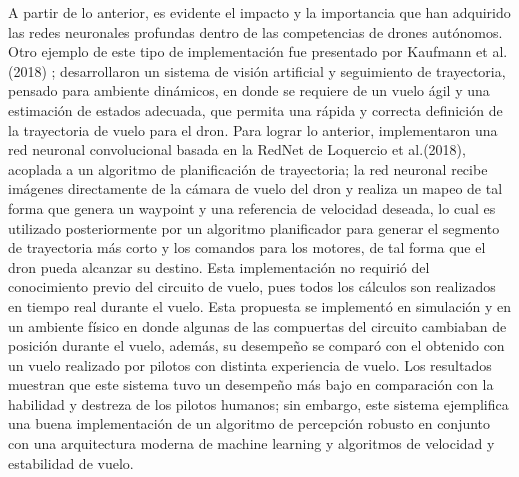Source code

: A partir de lo anterior, es evidente el impacto y la importancia que han adquirido las redes neuronales profundas dentro de las competencias de drones autónomos. Otro ejemplo de este tipo de implementación fue presentado por Kaufmann et al. (2018) \cite{kaufmann2018deep};  desarrollaron un sistema de visión artificial y seguimiento de trayectoria, pensado para ambiente dinámicos, en donde se requiere de un vuelo ágil y una estimación de estados adecuada, que permita una rápida y correcta definición de la trayectoria de vuelo para el dron. 
Para lograr lo anterior, implementaron una red neuronal convolucional basada en la RedNet de Loquercio et al.(2018)\cite{loquercio2018dronet}, acoplada a un algoritmo de planificación de trayectoria; la red neuronal recibe imágenes directamente de la cámara de vuelo del dron y realiza un mapeo de tal forma que genera un waypoint y una referencia de velocidad deseada, lo cual es utilizado posteriormente por un algoritmo planificador para generar el segmento de trayectoria más corto y los comandos para los motores, de tal forma que el dron pueda alcanzar su destino. Esta implementación no requirió del conocimiento previo del circuito de vuelo, pues todos los cálculos son realizados en tiempo real durante el vuelo. Esta propuesta se implementó en simulación y en un ambiente físico en donde algunas de las compuertas del circuito cambiaban de posición durante el vuelo, además, su desempeño se comparó con el obtenido con un vuelo realizado por pilotos con distinta experiencia de vuelo. Los resultados muestran que este sistema tuvo un desempeño más bajo en comparación con la habilidad y destreza de los pilotos humanos; sin embargo, este sistema ejemplifica una buena implementación de un algoritmo de percepción robusto en conjunto con una arquitectura moderna de machine learning y algoritmos de velocidad y estabilidad de vuelo. 

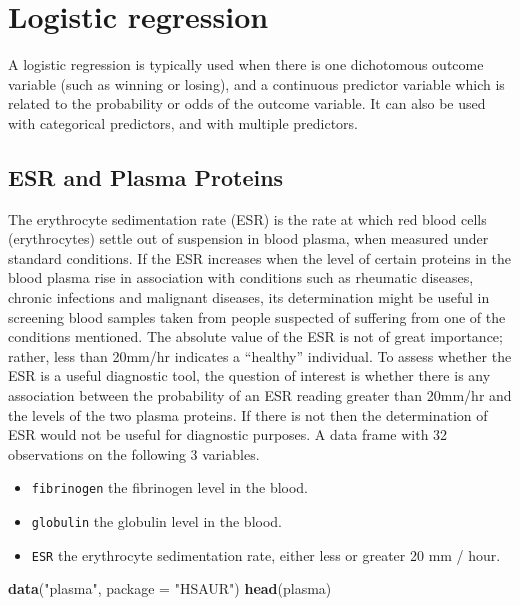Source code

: \documentclass[]{article}
\def\tightlist{}
\newenvironment{Shaded}{\begin{snugshade}}{\end{snugshade}}
\newcommand{\KeywordTok}[1]{\textcolor[rgb]{0.13,0.29,0.53}{\textbf{{#1}}}}
\newcommand{\DataTypeTok}[1]{\textcolor[rgb]{0.13,0.29,0.53}{{#1}}}
\newcommand{\StringTok}[1]{\textcolor[rgb]{0.31,0.60,0.02}{{#1}}}
\newcommand{\NormalTok}[1]{{#1}}
\numberwithin{equation}{section}
\begin{document}
\section{Logistic regression}\label{logistic-regression}

A logistic regression is typically used when there is one dichotomous
outcome variable (such as winning or losing), and a continuous predictor
variable which is related to the probability or odds of the outcome
variable. It can also be used with categorical predictors, and with
multiple predictors.

\subsection{ESR and Plasma Proteins}\label{esr-and-plasma-proteins}

The erythrocyte sedimentation rate (ESR) is the rate at which red blood
cells (erythrocytes) settle out of suspension in blood plasma, when
measured under standard conditions. If the ESR increases when the level
of certain proteins in the blood plasma rise in association with
conditions such as rheumatic diseases, chronic infections and malignant
diseases, its determination might be useful in screening blood samples
taken from people suspected of suffering from one of the conditions
mentioned. The absolute value of the ESR is not of great importance;
rather, less than 20mm/hr indicates a ``healthy'' individual. To assess
whether the ESR is a useful diagnostic tool, the question of interest is
whether there is any association between the probability of an ESR
reading greater than 20mm/hr and the levels of the two plasma proteins.
If there is not then the determination of ESR would not be useful for
diagnostic purposes. A data frame with 32 observations on the following
3 variables.

\begin{itemize}
\tightlist
\item
  \texttt{fibrinogen} the fibrinogen level in the blood.
\item
  \texttt{globulin} the globulin level in the blood.
\item
  \texttt{ESR} the erythrocyte sedimentation rate, either less or
  greater 20 mm / hour.
\end{itemize}

\begin{Shaded}
\begin{Highlighting}[]
\KeywordTok{data}\NormalTok{(}\StringTok{"plasma"}\NormalTok{, }\DataTypeTok{package =} \StringTok{"HSAUR"}\NormalTok{)}
\KeywordTok{head}\NormalTok{(plasma)}
\end{Highlighting}
\end{Shaded}
\end{document}

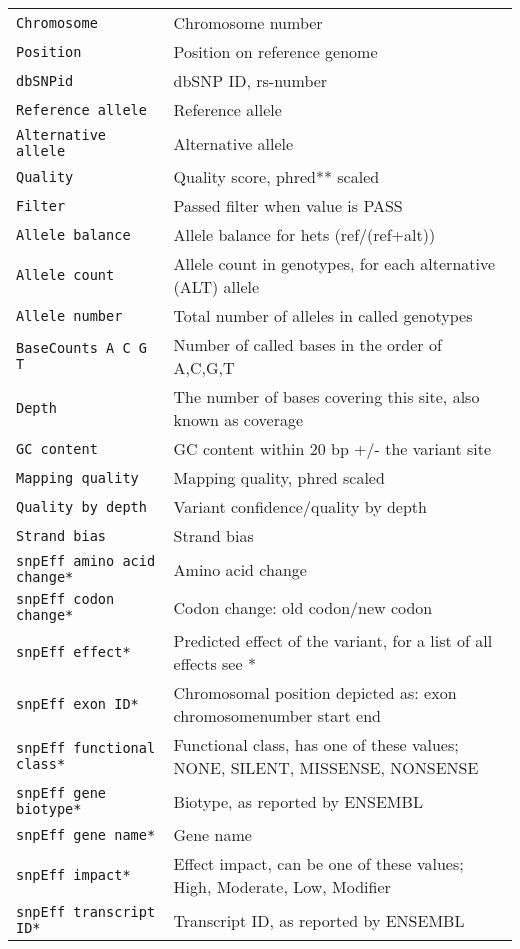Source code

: \documentclass[a4paper,12pt]{article}
\begin{document}
\begin{center}
\begin{longtable}{p{5cm} p{8cm}}
	\tt{Chromosome} & Chromosome number \\
	\tt{Position} & Position on reference genome \\
	\tt{dbSNPid} & dbSNP ID, rs-number \\
	\tt{Reference allele} & Reference allele \\
	\tt{Alternative allele} & Alternative allele \\
	\tt{Quality} & Quality score, phred** scaled \\
	\tt{Filter} & Passed filter when value is PASS \\
	\tt{Allele balance} & Allele balance for hets (ref/(ref+alt)) \\
	\tt{Allele count} & Allele count in genotypes, for each alternative (ALT) allele \\
	\tt{Allele number} & Total number of alleles in called genotypes \\
	\tt{BaseCounts A C G T} & Number of called bases in the order of A,C,G,T \\
	\tt{Depth} & The number of bases covering this site, also known as coverage \\
	\tt{GC content} & GC content within 20 bp +/- the variant site \\
	\tt{Mapping quality} & Mapping quality, phred scaled \\
	\tt{Quality by depth} & Variant confidence/quality by depth \\
	\tt{Strand bias} & Strand bias \\
	\tt{snpEff amino acid change*} & Amino acid change \\
	\tt{snpEff codon change*} & Codon change: old codon/new codon \\
	\tt{snpEff effect*} & Predicted effect of the variant, for a list of all effects see * \\
	\tt{snpEff exon ID*} & Chromosomal position depicted as: exon chromosomenumber start end \\
	\tt{snpEff functional class*} & Functional class, has one of these values; NONE, SILENT, MISSENSE, NONSENSE \\
	\tt{snpEff gene biotype*} & Biotype, as reported by ENSEMBL \\
	\tt{snpEff gene name*} & Gene name \\
	\tt{snpEff impact*} & Effect impact, can be one of these values; High, Moderate, Low, Modifier \\
	\tt{snpEff transcript ID*} & Transcript ID, as reported by ENSEMBL \\

\end{longtable}
\end{center}
\end{document}
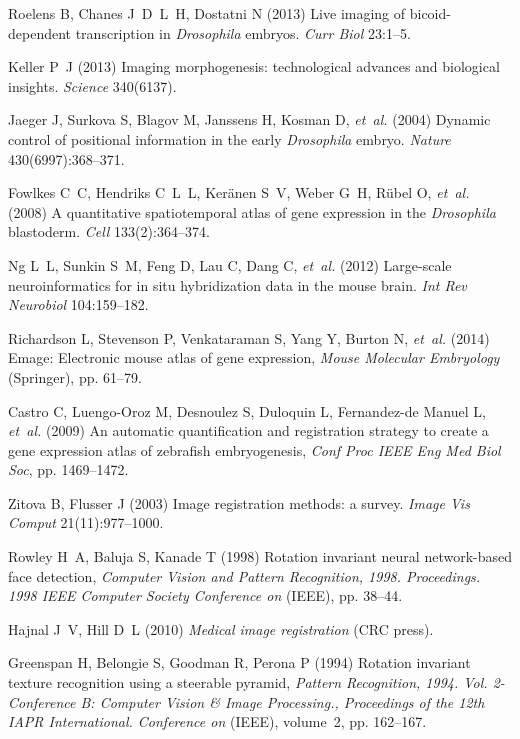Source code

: \documentclass{pnastwo}
\begin{document}
\begin{article}
\begin{thebibliography}{10}
Roelens B, Chanes J~D~L~H, Dostatni N (2013) Live imaging of bicoid-dependent
  transcription in \textit{{D}rosophila} embryos. \textit{Curr Biol}
  23:1--5.

Keller P~J (2013) Imaging morphogenesis: technological advances and biological
  insights. \textit{Science} 340(6137).

Jaeger J, Surkova S, Blagov M, Janssens H, Kosman D, \textit{et~al.} (2004)
  Dynamic control of positional information in the early \textit{{D}rosophila}
  embryo. \textit{Nature} 430(6997):368--371.

Fowlkes C~C, Hendriks C~L~L, Ker{\"a}nen S~V, Weber G~H, R{\"u}bel O,
  \textit{et~al.} (2008) A quantitative spatiotemporal atlas of gene expression
  in the \textit{{D}rosophila} blastoderm. \textit{Cell} 133(2):364--374.

Ng L~L, Sunkin S~M, Feng D, Lau C, Dang C, \textit{et~al.} (2012) Large-scale
  neuroinformatics for in situ hybridization data in the mouse brain.
  \textit{Int Rev Neurobiol} 104:159--182.

Richardson L, Stevenson P, Venkataraman S, Yang Y, Burton N, \textit{et~al.}
  (2014) Emage: Electronic mouse atlas of gene expression, \textit{Mouse
  Molecular Embryology} (Springer), pp. 61--79.

Castro C, Luengo-Oroz M, Desnoulez S, Duloquin L, Fernandez-de Manuel L,
  \textit{et~al.} (2009) An automatic quantification and registration strategy
  to create a gene expression atlas of zebrafish embryogenesis,
  \textit{Conf Proc IEEE Eng Med Biol Soc}, pp. 1469--1472.

Zitova B, Flusser J (2003) Image registration methods: a survey. \textit{Image Vis Comput} 21(11):977--1000.

Rowley H~A, Baluja S, Kanade T (1998) Rotation invariant neural network-based
  face detection, \textit{Computer Vision and Pattern Recognition, 1998.
  Proceedings. 1998 IEEE Computer Society Conference on} (IEEE), pp. 38--44.

Hajnal J~V, Hill D~L (2010) \textit{Medical image registration} (CRC press).

Greenspan H, Belongie S, Goodman R, Perona P (1994) Rotation invariant texture
  recognition using a steerable pyramid, \textit{Pattern Recognition, 1994.
  Vol. 2-Conference B: Computer Vision \& Image Processing., Proceedings of the
  12th IAPR International. Conference on} (IEEE), volume~2, pp. 162--167.


\end{thebibliography}
\end{article}
\end{document}
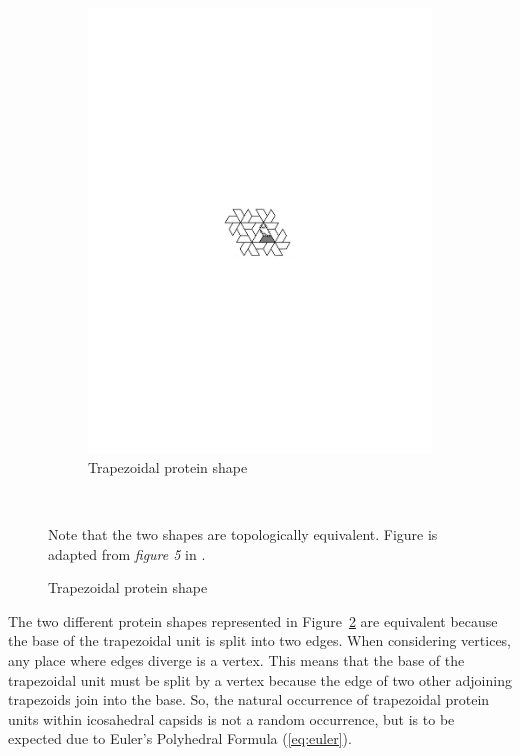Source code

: \documentclass[12pt,letter]{article}
\begin{document}
\begin{figure}[h]
\begin{subfigure}[h]{0.35\textwidth}
		\includegraphics[width = \textwidth]{tile_trap.pdf}
		\caption{Trapezoidal protein shape}
		\label{fig:tile_trap}
	\end{subfigure} \\
	\begin{minipage}[h]{.75\textwidth}
		\begin{footnotesize}
			Note that the two shapes are topologically equivalent. Figure is adapted from \textit{figure 5} in \cite{Mannige:2008}.
		\end{footnotesize}
	\end{minipage}
	\label{fig:tiles}
\end{figure}

The two different protein shapes represented in Figure~\ref{fig:tiles} are equivalent because the base of the trapezoidal unit is split into two edges. When considering vertices, any place where edges diverge is a vertex. This means that the base of the trapezoidal unit must be split by a vertex because the edge of two other adjoining trapezoids join into the base. So, the natural occurrence of trapezoidal protein units within icosahedral capsids is not a random occurrence, but is to be expected due to Euler's Polyhedral Formula (\ref{eq:euler}).
\end{document}
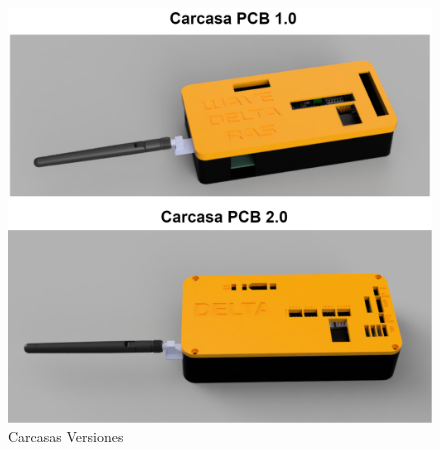 \begin{figure}[H]
    \centering
    \includegraphics[width=\textwidth]{Imagenes/Anexos/carcasa_version.png}
    \caption{Carcasas Versiones }
    \label{fig:carcasasVersion}
\end{figure}

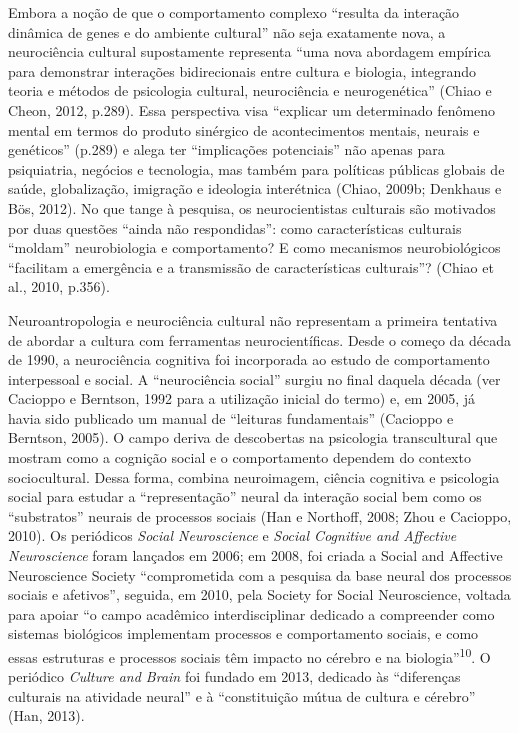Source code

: Embora a noção de que o comportamento complexo ``resulta da interação
dinâmica de genes e do ambiente cultural'' não seja exatamente nova, a
neurociência cultural supostamente representa ``uma nova abordagem
empírica para demonstrar interações bidirecionais entre cultura e
biologia, integrando teoria e métodos de psicologia cultural,
neurociência e neurogenética'' (Chiao e Cheon, 2012, p.289). Essa
perspectiva visa ``explicar um determinado fenômeno mental em termos do
produto sinérgico de acontecimentos mentais, neurais e genéticos''
(p.289) e alega ter ``implicações potenciais'' não apenas para
psiquiatria, negócios e tecnologia, mas também para políticas públicas
globais de saúde, globalização, imigração e ideologia interétnica
(Chiao, 2009b; Denkhaus e Bös, 2012). No que tange à pesquisa, os
neurocientistas culturais são motivados por duas questões ``ainda não
respondidas'': como características culturais ``moldam'' neurobiologia e
comportamento? E como mecanismos neurobiológicos ``facilitam a
emergência e a transmissão de características culturais''? (Chiao et
al., 2010, p.356).

Neuroantropologia e neurociência cultural não representam a primeira
tentativa de abordar a cultura com ferramentas neurocientíficas. Desde o
começo da década de 1990, a neurociência cognitiva foi incorporada ao
estudo de comportamento interpessoal e social. A ``neurociência social''
surgiu no final daquela década (ver Cacioppo e Berntson, 1992 para a
utilização inicial do termo) e, em 2005, já havia sido publicado um
manual de ``leituras fundamentais'' (Cacioppo e Berntson, 2005). O campo
deriva de descobertas na psicologia transcultural que mostram como a
cognição social e o comportamento dependem do contexto sociocultural.
Dessa forma, combina neuroimagem, ciência cognitiva e psicologia social
para estudar a ``representação'' neural da interação social bem como os
``substratos'' neurais de processos sociais (Han e Northoff, 2008; Zhou
e Cacioppo, 2010). Os periódicos \emph{Social Neuroscience} e
\emph{Social Cognitive and Affective Neuroscience} foram lançados em
2006; em 2008, foi criada a Social and Affective Neuroscience Society
``comprometida com a pesquisa da base neural dos processos sociais e
afetivos'', seguida, em 2010, pela Society for Social Neuroscience,
voltada para apoiar ``o campo acadêmico interdisciplinar dedicado a
compreender como sistemas biológicos implementam processos e
comportamento sociais, e como essas estruturas e processos sociais têm
impacto no cérebro e na biologia''\textsuperscript{10}. O periódico
\emph{Culture and Brain} foi fundado em 2013, dedicado às ``diferenças
culturais na atividade neural'' e à ``constituição mútua de cultura e
cérebro'' (Han, 2013).

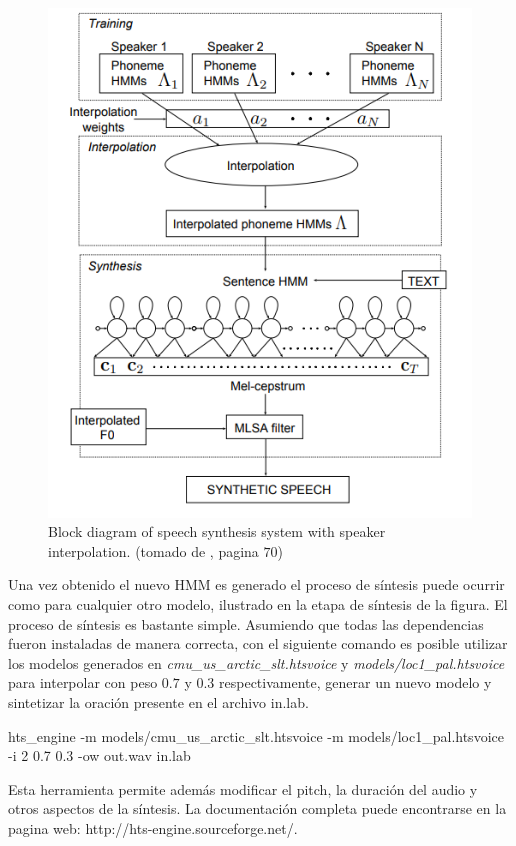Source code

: \begin{figure}
\begin{center}
\includegraphics[scale=0.4]{imagenes/speakerInterpolation.png}
\caption{Block diagram of speech synthesis system with speaker interpolation. (tomado de \cite{phoneticAndProsodic}, pagina $70$) }
\label{spekerInterpolationImagen}
\end{center}
\end{figure}

Una vez obtenido el nuevo HMM es generado el proceso de síntesis puede ocurrir como para cualquier otro modelo, ilustrado en la etapa de síntesis de la figura. El proceso de síntesis es bastante simple. Asumiendo que todas las dependencias fueron instaladas de manera correcta, con el siguiente comando es posible utilizar los modelos generados en \textit{cmu\_us\_arctic\_slt.htsvoice} y \textit{models/loc1\_pal.htsvoice} para interpolar con peso $0.7$ y $0.3$ respectivamente, generar un nuevo modelo y sintetizar la oración presente en el archivo in.lab.

\begin{tcolorbox}
hts\_engine -m models/cmu\_us\_arctic\_slt.htsvoice -m models/loc1\_pal.htsvoice -i 2 0.7 0.3 -ow out.wav in.lab
\end{tcolorbox}

Esta herramienta permite además modificar el pitch, la duración del audio y otros aspectos de la síntesis. La documentación completa puede encontrarse en la pagina web: http://hts-engine.sourceforge.net/.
----------
■ **EXERCISE DETAILS**
Show, from the records above, every line that includes "correcta".

■ **ANSWER TO THIS TASK**
: A partir de lo anterior, es evidente el impacto y la importancia que han adquirido las redes neuronales profundas dentro de las competencias de drones autónomos. Otro ejemplo de este tipo de implementación fue presentado por Kaufmann et al. (2018) \cite{kaufmann2018deep};  desarrollaron un sistema de visión artificial y seguimiento de trayectoria, pensado para ambiente dinámicos, en donde se requiere de un vuelo ágil y una estimación de estados adecuada, que permita una rápida y correcta definición de la trayectoria de vuelo para el dron. 
Una vez obtenido el nuevo HMM es generado el proceso de síntesis puede ocurrir como para cualquier otro modelo, ilustrado en la etapa de síntesis de la figura. El proceso de síntesis es bastante simple. Asumiendo que todas las dependencias fueron instaladas de manera correcta, con el siguiente comando es posible utilizar los modelos generados en \textit{cmu\_us\_arctic\_slt.htsvoice} y \textit{models/loc1\_pal.htsvoice} para interpolar con peso $0.7$ y $0.3$ respectivamente, generar un nuevo modelo y sintetizar la oración presente en el archivo in.lab.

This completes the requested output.